I’m really stoked with the results from this week and my performances. —Angela Wang
SAN JOSE, Calif. — Angela Wang skated onto the ice at the SAP Center in San Jose, California, gliding in between Olympians and U.S. champions and just tried to enjoy how it felt to be at home among the accomplished.
The 21-year-old Salt Lake native finished seventh at the U.S. Championship, skating about 25 minutes before 19-year-old Bradie Tennell completed her upset with a stunning and near-flawless free skate that earned her 145.72 and a combined score of 219.51 to edge 2008 U.S. champion and 2010 Olympian Mirai Nagasu, who earned silver with her 213.84 points.

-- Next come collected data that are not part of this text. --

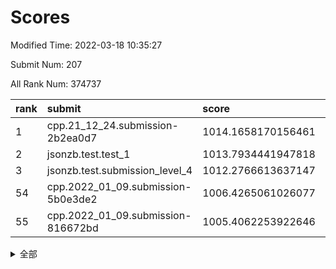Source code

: # Scores

Modified Time: 2022-03-18 10:35:27

Submit Num: 207

All Rank Num: 374737

| rank |               submit               |       score        |       sigma        | pk_num |
| :--- | :--------------------------------- | :----------------- | :----------------- | :----- |
| 1    | cpp.21_12_24.submission-2b2ea0d7   | 1014.1658170156461 | 0.8208998447422261 | 7244   |
| 2    | jsonzb.test.test_1                 | 1013.7934441947818 | 0.8163897083934775 | 7238   |
| 3    | jsonzb.test.submission_level_4     | 1012.2766613637147 | 0.8037034954765847 | 7240   |
| 54   | cpp.2022_01_09.submission-5b0e3de2 | 1006.4265061026077 | 0.7248793763841278 | 7246   |
| 55   | cpp.2022_01_09.submission-816672bd | 1005.4062253922646 | 0.7184103040617882 | 7241   |


<details>
<summary>全部</summary>

| rank |                 submit                 |       score        |       sigma        | pk_num |
| :--- | :------------------------------------- | :----------------- | :----------------- | :----- |
| 1    | cpp.21_12_24.submission-2b2ea0d7       | 1014.1658170156461 | 0.8208998447422261 | 7244   |
| 2    | jsonzb.test.test_1                     | 1013.7934441947818 | 0.8163897083934775 | 7238   |
| 3    | jsonzb.test.submission_level_4         | 1012.2766613637147 | 0.8037034954765847 | 7240   |
| 4    | gobigger.level_3.submission_level_3_43 | 1012.0980758604359 | 0.7699957324612752 | 7236   |
| 5    | gobigger.level_3.submission_level_3_47 | 1012.0383999832412 | 0.7722652228242775 | 7239   |
| 6    | gobigger.level_3.submission_level_3_44 | 1011.6078923882275 | 0.7776403040425428 | 7243   |
| 7    | gobigger.level_3.submission_level_3_40 | 1011.314485996957  | 0.7497388365282033 | 7246   |
| 8    | gobigger.level_3.submission_level_3_27 | 1011.2739538858898 | 0.7696208642110829 | 7243   |
| 9    | gobigger.level_3.submission_level_3_32 | 1011.1177651678454 | 0.7638208685834249 | 7237   |
| 10   | gobigger.level_3.submission_level_3_36 | 1011.0754619300291 | 0.7854172913340459 | 7243   |
| 11   | gobigger.level_3.submission_level_3_49 | 1010.8388740912488 | 0.7567923550841181 | 7237   |
| 12   | gobigger.level_3.submission_level_3_14 | 1010.8009309465417 | 0.7636519808263308 | 7239   |
| 13   | gobigger.level_3.submission_level_3_38 | 1010.7917876191891 | 0.7648157238482568 | 7245   |
| 14   | gobigger.level_3.submission_level_3_2  | 1010.6825236432267 | 0.7672828042432165 | 7245   |
| 15   | gobigger.level_3.submission_level_3_11 | 1010.5591545818266 | 0.764865620361087  | 7247   |
| 16   | gobigger.level_3.submission_level_3_45 | 1010.5431976895464 | 0.7549050421625554 | 7245   |
| 17   | gobigger.level_3.submission_level_3_10 | 1010.4924816359037 | 0.7730594332964912 | 7243   |
| 18   | gobigger.level_3.submission_level_3_0  | 1010.4547009083634 | 0.7546542959793168 | 7244   |
| 19   | gobigger.level_3.submission_level_3_30 | 1010.3935928028858 | 0.7646042739213893 | 7240   |
| 20   | gobigger.level_3.submission_level_3_15 | 1010.3630895723251 | 0.7503592300293611 | 7247   |
| 21   | gobigger.level_3.submission_level_3_22 | 1010.3192429023688 | 0.7624200474079795 | 7240   |
| 22   | gobigger.level_3.submission_level_3_24 | 1010.2665423068345 | 0.751759419485178  | 7244   |
| 23   | gobigger.level_3.submission_level_3_25 | 1010.2628876348647 | 0.7653949466262555 | 7240   |
| 24   | gobigger.level_3.submission_level_3_20 | 1010.2583451048301 | 0.7710261655328848 | 7243   |
| 25   | gobigger.level_3.submission_level_3_28 | 1010.1250907894662 | 0.7809953340008422 | 7246   |
| 26   | gobigger.level_3.submission_level_3_42 | 1010.0723950549698 | 0.776950985181944  | 7242   |
| 27   | gobigger.level_3.submission_level_3_34 | 1010.0420782583957 | 0.7621835492791936 | 7240   |
| 28   | gobigger.level_3.submission_level_3_33 | 1010.0331074432595 | 0.7738390629749577 | 7241   |
| 29   | gobigger.level_3.submission_level_3_29 | 1010.033068989772  | 0.7571522798275798 | 7241   |
| 30   | gobigger.level_3.submission_level_3_6  | 1010.0183964047494 | 0.7478691523131751 | 7242   |
| 31   | gobigger.level_3.submission_level_3_17 | 1009.9492799637742 | 0.7440448098404573 | 7240   |
| 32   | gobigger.level_3.submission_level_3_39 | 1009.8277960707647 | 0.7628627757315846 | 7239   |
| 33   | gobigger.level_3.submission_level_3_4  | 1009.7868417109686 | 0.7598873412537358 | 7238   |
| 34   | gobigger.level_3.submission_level_3_9  | 1009.778185718208  | 0.7484909493437879 | 7245   |
| 35   | gobigger.level_3.submission_level_3_3  | 1009.7771862667805 | 0.7509267467391778 | 7241   |
| 36   | gobigger.level_3.submission_level_3_16 | 1009.7762253101065 | 0.7796677764553959 | 7242   |
| 37   | gobigger.level_3.submission_level_3_23 | 1009.6921501271912 | 0.7529019716419654 | 7241   |
| 38   | gobigger.level_3.submission_level_3_48 | 1009.6109568394609 | 0.7598751240395032 | 7246   |
| 39   | gobigger.level_3.submission_level_3_1  | 1009.5759085419489 | 0.7523701872652223 | 7238   |
| 40   | gobigger.level_3.submission_level_3_5  | 1009.5089691453293 | 0.7472796998106018 | 7249   |
| 41   | gobigger.level_3.submission_level_3_37 | 1009.4289585670728 | 0.7442520510611903 | 7240   |
| 42   | gobigger.level_3.submission_level_3_21 | 1009.3503502493236 | 0.7579746261664281 | 7242   |
| 43   | gobigger.level_3.submission_level_3_12 | 1009.3321488691648 | 0.7478832134601576 | 7241   |
| 44   | gobigger.level_3.submission_level_3_7  | 1009.2909070152328 | 0.7446190548535824 | 7243   |
| 45   | gobigger.level_3.submission_level_3_19 | 1009.2528086871072 | 0.7436992587144462 | 7238   |
| 46   | gobigger.level_3.submission_level_3_31 | 1009.2220393560383 | 0.7592783812312356 | 7238   |
| 47   | gobigger.level_3.submission_level_3_13 | 1009.1871671286825 | 0.7590461142600409 | 7242   |
| 48   | gobigger.level_3.submission_level_3_41 | 1008.9219344988967 | 0.766215359001059  | 7238   |
| 49   | gobigger.level_3.submission_level_3_46 | 1008.816022074949  | 0.739704619543429  | 7242   |
| 50   | gobigger.level_3.submission_level_3_35 | 1008.7765744592444 | 0.7430490343551639 | 7241   |
| 51   | gobigger.level_3.submission_level_3_8  | 1008.7338637782136 | 0.7421471094154979 | 7244   |
| 52   | gobigger.level_3.submission_level_3_18 | 1008.5688174445596 | 0.7463091056318751 | 7234   |
| 53   | gobigger.level_3.submission_level_3_26 | 1008.4856934346766 | 0.749045146190366  | 7243   |
| 54   | cpp.2022_01_09.submission-5b0e3de2     | 1006.4265061026077 | 0.7248793763841278 | 7246   |
| 55   | cpp.2022_01_09.submission-816672bd     | 1005.4062253922646 | 0.7184103040617882 | 7241   |
| 56   | gobigger.level_1.submission_level_1_12 | 1004.601897903015  | 0.711452453180731  | 7243   |
| 57   | gobigger.level_1.submission_level_1_11 | 1004.3448050549331 | 0.7295382535858251 | 7241   |
| 58   | gobigger.level_1.submission_level_1_37 | 1004.2475300723578 | 0.7194119994023248 | 7244   |
| 59   | gobigger.level_1.submission_level_1_25 | 1004.2005534334218 | 0.7292286610521709 | 7247   |
| 60   | gobigger.level_1.submission_level_1_26 | 1004.1905808465913 | 0.7178552795931622 | 7240   |
| 61   | gobigger.level_1.submission_level_1_49 | 1004.1780271351315 | 0.7190039076153788 | 7243   |
| 62   | gobigger.level_1.submission_level_1_28 | 1004.1534764399884 | 0.7330017271473134 | 7244   |
| 63   | gobigger.level_1.submission_level_1_19 | 1003.9243030968129 | 0.717200072735104  | 7247   |
| 64   | gobigger.level_1.submission_level_1_15 | 1003.8785298320056 | 0.7205178372627771 | 7245   |
| 65   | gobigger.level_1.submission_level_1_0  | 1003.8760578828571 | 0.7039547607757672 | 7240   |
| 66   | gobigger.level_1.submission_level_1_38 | 1003.8739439433718 | 0.7248826871285584 | 7247   |
| 67   | gobigger.level_1.submission_level_1_17 | 1003.8674318593834 | 0.7166303875284322 | 7247   |
| 68   | gobigger.level_1.submission_level_1_43 | 1003.8254113198227 | 0.7107526852846384 | 7239   |
| 69   | gobigger.level_1.submission_level_1_40 | 1003.8201590550018 | 0.7225817144628379 | 7244   |
| 70   | gobigger.level_1.submission_level_1_27 | 1003.7871382579993 | 0.7120572868217533 | 7241   |
| 71   | gobigger.level_1.submission_level_1_32 | 1003.7765623074378 | 0.740708293095442  | 7240   |
| 72   | gobigger.level_1.submission_level_1_42 | 1003.6662376660979 | 0.7267466803767699 | 7241   |
| 73   | gobigger.level_1.submission_level_1_30 | 1003.6052161077602 | 0.7130160133832301 | 7244   |
| 74   | gobigger.level_1.submission_level_1_5  | 1003.5897303707638 | 0.7170866354955675 | 7242   |
| 75   | gobigger.level_1.submission_level_1_48 | 1003.5456487341421 | 0.7147285679268404 | 7237   |
| 76   | gobigger.level_1.submission_level_1_23 | 1003.5455488062249 | 0.7147510784684427 | 7245   |
| 77   | gobigger.level_1.submission_level_1_20 | 1003.5393450447025 | 0.7118324029712629 | 7245   |
| 78   | gobigger.level_1.submission_level_1_16 | 1003.5184395690227 | 0.7091145927674518 | 7242   |
| 79   | gobigger.level_1.submission_level_1_34 | 1003.4682640541329 | 0.7205201664718308 | 7237   |
| 80   | gobigger.level_1.submission_level_1_45 | 1003.40284716549   | 0.7191896154485322 | 7243   |
| 81   | gobigger.level_1.submission_level_1_9  | 1003.3143256782644 | 0.7110878975404756 | 7239   |
| 82   | gobigger.level_1.submission_level_1_47 | 1003.2532521252699 | 0.7132874657875982 | 7240   |
| 83   | gobigger.level_1.submission_level_1_39 | 1003.250698031095  | 0.7190095734688592 | 7239   |
| 84   | gobigger.level_1.submission_level_1_3  | 1003.2164677264847 | 0.7134454570138598 | 7237   |
| 85   | gobigger.level_1.submission_level_1_8  | 1003.1876517154727 | 0.7162685036018813 | 7239   |
| 86   | gobigger.level_1.submission_level_1_31 | 1003.0210923941296 | 0.721064183264383  | 7245   |
| 87   | gobigger.level_1.submission_level_1_44 | 1003.0097470785694 | 0.7108264249594873 | 7240   |
| 88   | gobigger.level_1.submission_level_1_13 | 1002.9465583793967 | 0.7135811543079246 | 7246   |
| 89   | gobigger.level_1.submission_level_1_18 | 1002.9208948063962 | 0.7284336704810965 | 7237   |
| 90   | gobigger.level_1.submission_level_1_2  | 1002.8555790871857 | 0.7211798905300729 | 7238   |
| 91   | gobigger.level_1.submission_level_1_36 | 1002.8505950586473 | 0.7142142155999324 | 7243   |
| 92   | gobigger.level_1.submission_level_1_6  | 1002.8322475182514 | 0.7119844238451479 | 7245   |
| 93   | gobigger.level_1.submission_level_1_22 | 1002.7928155286428 | 0.7182537062297342 | 7244   |
| 94   | gobigger.level_1.submission_level_1_41 | 1002.7797406075746 | 0.7120823820133759 | 7241   |
| 95   | gobigger.level_1.submission_level_1_33 | 1002.7200407320717 | 0.7109386734693953 | 7236   |
| 96   | gobigger.level_1.submission_level_1_21 | 1002.7022483427753 | 0.7073975113735766 | 7246   |
| 97   | gobigger.level_1.submission_level_1_46 | 1002.6954920040808 | 0.7160877126167307 | 7239   |
| 98   | gobigger.level_1.submission_level_1_35 | 1002.6378040653502 | 0.7054039572353619 | 7235   |
| 99   | gobigger.level_1.submission_level_1_24 | 1002.5883502552612 | 0.7160539003568728 | 7237   |
| 100  | gobigger.level_1.submission_level_1_4  | 1002.4538049558197 | 0.7165866680820255 | 7244   |
| 101  | gobigger.level_1.submission_level_1_14 | 1002.3526295109615 | 0.715619516413456  | 7239   |
| 102  | gobigger.level_1.submission_level_1_1  | 1002.278156767419  | 0.7075189766994651 | 7243   |
| 103  | gobigger.level_1.submission_level_1_10 | 1001.9986457640755 | 0.7109641266073844 | 7239   |
| 104  | gobigger.level_1.submission_level_1_7  | 1001.9813551469205 | 0.717026912352756  | 7241   |
| 105  | gobigger.level_1.submission_level_1_29 | 1001.9780546587822 | 0.7171620578092283 | 7241   |
| 106  | gobigger.random.submission_random_45   | 997.7623000784688  | 0.7115012181486012 | 7240   |
| 107  | gobigger.random.submission_random_33   | 997.0253337616233  | 0.7221455029497673 | 7239   |
| 108  | gobigger.random.submission_random_44   | 996.9408748570895  | 0.7079852639593384 | 7241   |
| 109  | gobigger.random.submission_random_42   | 996.8905044188805  | 0.7133338431190083 | 7240   |
| 110  | gobigger.random.submission_random_7    | 996.7983427930168  | 0.7177498289784221 | 7242   |
| 111  | gobigger.random.submission_random_3    | 996.6652458589705  | 0.7105645882385183 | 7243   |
| 112  | gobigger.random.submission_random_29   | 996.6623755224034  | 0.6985124057124574 | 7244   |
| 113  | gobigger.random.submission_random_31   | 996.6269683625496  | 0.7152914663367668 | 7243   |
| 114  | gobigger.random.submission_random_34   | 996.519938591998   | 0.700367650993358  | 7238   |
| 115  | gobigger.random.submission_random_8    | 996.5169179670361  | 0.7023997687934426 | 7240   |
| 116  | gobigger.random.submission_random_15   | 996.4128829693392  | 0.709075104901822  | 7238   |
| 117  | gobigger.random.submission_random_14   | 996.3603481478875  | 0.7141367511461673 | 7238   |
| 118  | gobigger.random.submission_random_49   | 996.3266175913341  | 0.7187753862450951 | 7244   |
| 119  | gobigger.random.submission_random_18   | 996.3160494237154  | 0.7108999747722861 | 7242   |
| 120  | gobigger.random.submission_random_12   | 996.2852638020724  | 0.7226451859762762 | 7244   |
| 121  | gobigger.random.submission_random_24   | 996.2096263969983  | 0.7160700142485587 | 7244   |
| 122  | gobigger.random.submission_random_9    | 996.1469412201313  | 0.7108621883855332 | 7238   |
| 123  | gobigger.random.submission_random_0    | 996.132645296477   | 0.7123752144500994 | 7239   |
| 124  | gobigger.random.submission_random_19   | 996.0897392506664  | 0.704364332168303  | 7237   |
| 125  | gobigger.random.submission_random_10   | 996.0670490881361  | 0.7069869010626829 | 7239   |
| 126  | gobigger.random.submission_random_4    | 996.0466677471909  | 0.7079112101937837 | 7246   |
| 127  | gobigger.random.submission_random_25   | 996.0357735542074  | 0.7070336965268015 | 7242   |
| 128  | gobigger.random.submission_random_46   | 996.0334759135327  | 0.7069475599583184 | 7242   |
| 129  | gobigger.random.submission_random_41   | 996.0053968358849  | 0.7033488425641237 | 7236   |
| 130  | gobigger.random.submission_random_39   | 995.9540913250448  | 0.7088015033340533 | 7238   |
| 131  | gobigger.random.submission_random_17   | 995.9380322885153  | 0.7106746406973214 | 7243   |
| 132  | gobigger.random.submission_random_38   | 995.9200205976138  | 0.7090598422453754 | 7245   |
| 133  | gobigger.random.submission_random_21   | 995.88045411901    | 0.7082616761192655 | 7242   |
| 134  | gobigger.random.submission_random_27   | 995.8382759011522  | 0.704716825759251  | 7237   |
| 135  | gobigger.random.submission_random_36   | 995.7245858683705  | 0.719738832529608  | 7243   |
| 136  | gobigger.random.submission_random_2    | 995.6918230045875  | 0.7107975488915119 | 7242   |
| 137  | gobigger.random.submission_random_16   | 995.6623675254004  | 0.7223672989941075 | 7240   |
| 138  | gobigger.random.submission_random_32   | 995.6435076427396  | 0.7121029037226047 | 7242   |
| 139  | gobigger.random.submission_random_5    | 995.6085644277522  | 0.7072628664819666 | 7237   |
| 140  | gobigger.random.submission_random_22   | 995.4800554655371  | 0.7090115004159274 | 7242   |
| 141  | gobigger.random.submission_random_47   | 995.4794661137503  | 0.721245526750344  | 7235   |
| 142  | gobigger.random.submission_random_43   | 995.4396777935925  | 0.7128140398013327 | 7238   |
| 143  | gobigger.random.submission_random_40   | 995.4350263992509  | 0.71860580624534   | 7240   |
| 144  | gobigger.random.submission_random_35   | 995.4181075200909  | 0.7111287661315708 | 7243   |
| 145  | gobigger.random.submission_random_37   | 995.4096725378596  | 0.7144824860884683 | 7240   |
| 146  | gobigger.random.submission_random_28   | 995.4027041783381  | 0.7099821827930193 | 7245   |
| 147  | gobigger.random.submission_random_11   | 995.3892413069258  | 0.7249808546497366 | 7242   |
| 148  | gobigger.random.submission_random_30   | 995.3858394112629  | 0.7086452763386583 | 7241   |
| 149  | gobigger.random.submission_random_26   | 995.3727859978565  | 0.7133643401746    | 7246   |
| 150  | gobigger.random.submission_random_13   | 995.2946402983082  | 0.7166400099542187 | 7243   |
| 151  | gobigger.random.submission_random_48   | 995.2722529417603  | 0.7212521485104033 | 7244   |
| 152  | gobigger.random.submission_random_23   | 995.2671205935675  | 0.7240403876274067 | 7240   |
| 153  | gobigger.random.submission_random_20   | 995.1209101038497  | 0.7114498054726441 | 7241   |
| 154  | gobigger.random.submission_random_6    | 995.0693432764688  | 0.7124735840452142 | 7237   |
| 155  | gobigger.random.submission_random_1    | 994.8316389547983  | 0.7089473437211077 | 7239   |
| 156  | gobigger.level_2.submission_level_2_22 | 994.2258406133991  | 0.7321027716938617 | 7242   |
| 157  | gobigger.level_2.submission_level_2_32 | 993.7607246752901  | 0.7287519384415083 | 7238   |
| 158  | gobigger.level_2.submission_level_2_46 | 993.4093328467512  | 0.7329293037610681 | 7238   |
| 159  | gobigger.level_2.submission_level_2_41 | 993.3469958766852  | 0.719785500773975  | 7237   |
| 160  | gobigger.level_2.submission_level_2_13 | 993.1197998155163  | 0.7448001454211405 | 7241   |
| 161  | gobigger.level_2.submission_level_2_45 | 992.9584645026395  | 0.7410350013419384 | 7240   |
| 162  | gobigger.level_2.submission_level_2_3  | 992.7959077808654  | 0.7654716344996291 | 7240   |
| 163  | gobigger.level_2.submission_level_2_5  | 992.7671144915205  | 0.7435131439932509 | 7242   |
| 164  | gobigger.level_2.submission_level_2_12 | 992.7586369265231  | 0.7437645638427451 | 7239   |
| 165  | gobigger.level_2.submission_level_2_26 | 992.6822992238984  | 0.7459186943330075 | 7245   |
| 166  | gobigger.level_2.submission_level_2_36 | 992.6686783282017  | 0.7410343731794387 | 7236   |
| 167  | gobigger.level_2.submission_level_2_48 | 992.6104909266578  | 0.7511590791021525 | 7240   |
| 168  | gobigger.level_2.submission_level_2_49 | 992.6092953020111  | 0.7462967367053512 | 7235   |
| 169  | gobigger.level_2.submission_level_2_2  | 992.5366906040049  | 0.7372428711456008 | 7243   |
| 170  | gobigger.level_2.submission_level_2_47 | 992.523460743667   | 0.7575649911765212 | 7244   |
| 171  | gobigger.level_2.submission_level_2_14 | 992.5213527081386  | 0.755286274766442  | 7242   |
| 172  | gobigger.level_2.submission_level_2_4  | 992.4389440136587  | 0.7423725178124368 | 7244   |
| 173  | gobigger.level_2.submission_level_2_29 | 992.3044812458295  | 0.7382372848159096 | 7241   |
| 174  | gobigger.level_2.submission_level_2_44 | 992.2667906115222  | 0.763376150386415  | 7239   |
| 175  | gobigger.level_2.submission_level_2_30 | 992.0557137283671  | 0.7559973501832956 | 7246   |
| 176  | gobigger.level_2.submission_level_2_7  | 992.0499208263158  | 0.7284360108265958 | 7239   |
| 177  | gobigger.level_2.submission_level_2_16 | 992.0450050125503  | 0.7673655385504156 | 7241   |
| 178  | gobigger.level_2.submission_level_2_23 | 991.9718970762369  | 0.7548190562743904 | 7244   |
| 179  | gobigger.level_2.submission_level_2_43 | 991.9656563567838  | 0.7607658587068009 | 7243   |
| 180  | gobigger.level_2.submission_level_2_34 | 991.9088822287596  | 0.7725044335271019 | 7243   |
| 181  | gobigger.level_2.submission_level_2_20 | 991.9071125687879  | 0.7630357814151292 | 7242   |
| 182  | gobigger.level_2.submission_level_2_39 | 991.8951261428723  | 0.7405497167416477 | 7241   |
| 183  | gobigger.level_2.submission_level_2_18 | 991.8234141906521  | 0.7471240899015802 | 7239   |
| 184  | gobigger.level_2.submission_level_2_25 | 991.7921792015602  | 0.7407759718711793 | 7236   |
| 185  | gobigger.level_2.submission_level_2_6  | 991.7883378932991  | 0.7423791873540485 | 7242   |
| 186  | gobigger.level_2.submission_level_2_19 | 991.7465787001412  | 0.7525860960156507 | 7241   |
| 187  | gobigger.level_2.submission_level_2_24 | 991.7303356396152  | 0.7494099544025261 | 7237   |
| 188  | gobigger.level_2.submission_level_2_1  | 991.6264136584829  | 0.7432479706027663 | 7237   |
| 189  | gobigger.level_2.submission_level_2_31 | 991.5999020725623  | 0.7601395100788553 | 7245   |
| 190  | gobigger.level_2.submission_level_2_21 | 991.5445614585022  | 0.7452239465380603 | 7241   |
| 191  | gobigger.level_2.submission_level_2_11 | 991.5373331486446  | 0.7405178542587707 | 7242   |
| 192  | gobigger.level_2.submission_level_2_9  | 991.447530714608   | 0.7478256598544017 | 7239   |
| 193  | gobigger.level_2.submission_level_2_42 | 991.4314710614049  | 0.7543351470494171 | 7246   |
| 194  | gobigger.level_2.submission_level_2_15 | 991.4230774298896  | 0.7501553649563518 | 7242   |
| 195  | gobigger.level_2.submission_level_2_37 | 991.4181600167292  | 0.7609184045048356 | 7242   |
| 196  | gobigger.level_2.submission_level_2_28 | 991.3028144436189  | 0.7597143755509104 | 7242   |
| 197  | gobigger.level_2.submission_level_2_27 | 991.2110279786486  | 0.7447315962095998 | 7244   |
| 198  | gobigger.level_2.submission_level_2_17 | 991.0869581535485  | 0.7572674139379414 | 7240   |
| 199  | gobigger.level_2.submission_level_2_40 | 991.0858520075286  | 0.7543684425297074 | 7244   |
| 200  | gobigger.level_2.submission_level_2_35 | 990.9323893646472  | 0.7584625892772638 | 7243   |
| 201  | gobigger.level_2.submission_level_2_8  | 990.9238268490014  | 0.7464167400673443 | 7241   |
| 202  | gobigger.level_2.submission_level_2_33 | 990.9121659074405  | 0.7720981082736522 | 7246   |
| 203  | gobigger.level_2.submission_level_2_10 | 990.9106093154084  | 0.7755597326195363 | 7244   |
| 204  | gobigger.level_2.submission_level_2_0  | 990.5616089690543  | 0.7505951233517166 | 7244   |
| 205  | gobigger.level_2.submission_level_2_38 | 989.7886611203188  | 0.7733096465439944 | 7242   |
| 206  | gobigger.none.submission_none_0        | 976.5989764902964  | 1.3695630701969568 | 7238   |
| 207  | gobigger.none.submission_none_1        | 975.096529520424   | 1.52072448762539   | 7232   |

</details>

“I really don’t think it’s sunk in quite yet,” said Tennell, who has struggled with injuries the past two seasons. “I’m still kind of shocked.”
Finishing third was 2017 U.S. Champion Karen Chen, who totaled 198.59. Three-time U.S. champion and 2014 Olympian Ashley Wagner finished fourth with 196.19 points.
Wang said just warming up alongside those women was rewarding.
“It was really exciting to be in the final warm-up group for the first time,” Wang said after earning 121.01 for her free skate Friday night to finish with 188.01 points. “I had a lot of fun out there. It was definitely my best U.S. championships ever. I’m really stoked with the results from this week and my performances.”
Wang said she came into this weekend's competition just hoping to perform the way she’d been practicing.
“(I) just (wanted to) put out strong programs like I do in practice,” she said. “Really, just perform how I train. It was good to be able to skate the way I did.”
She said she learned her skills match her desire.
“(I learned) that I can and I do belong on that big stage and in that final warm-up group,” she said with a smile. “I’ve always felt like I belonged out there with them, so it was really cool to be able to experience it.”
She said competing alongside the women who will represent the U.S. in Pyeongchang next month was a very different experience.
“The energy and everything is so different,” she said of the final group of women at Friday’s championships. “So it was just awesome being out there.”
Tennell said dealing with injuries has been a test of her physical and mental strength, even as she continued to nurture her Olympic dream.
“It’s been kind of a long road,” she said. “My main goal was to stay healthy. I knew it was an Olympic year, so I kept it in the back of my mind all season and put out clean programs and tried to rely on my training.”
Wang, like the favorite to win the men’s U.S. championship, Nathan Chen, began skating after Salt Lake City hosted the 2002 Olympic Games. Chen posted the top score in the men’s short program on Thursday and will try to defend his 2017 title on Saturday night.
“That’s one of the reasons I started skating,” she said. “They had a lot of practice rinks built, and there was a lot of hype. I love so many things (about skating). Just being able to go in and train day in and day out, and go out and compete and perform and have experiences like this where you get to be with the best in the country skating out there in front of great fans.”
She said she isn’t sure what’s next for her, but that she will be watching the men’s competition on Saturday night.
“There are a lot of decisions to be made, so I’m not really sure,” she said.
Among those decisions are which skaters will represent the U.S. at the 2018 Olympics next month. There were just fractions of points separating Chen and fourth-place finisher Wagner, and the decision makers consider the entire season’s results when choosing the three women who will make the Olympic team.
The final decision about which three skaters will represent the U.S. at the Olympics will be announced Saturday morning at 6 a.m. (MT) on "The Today Show."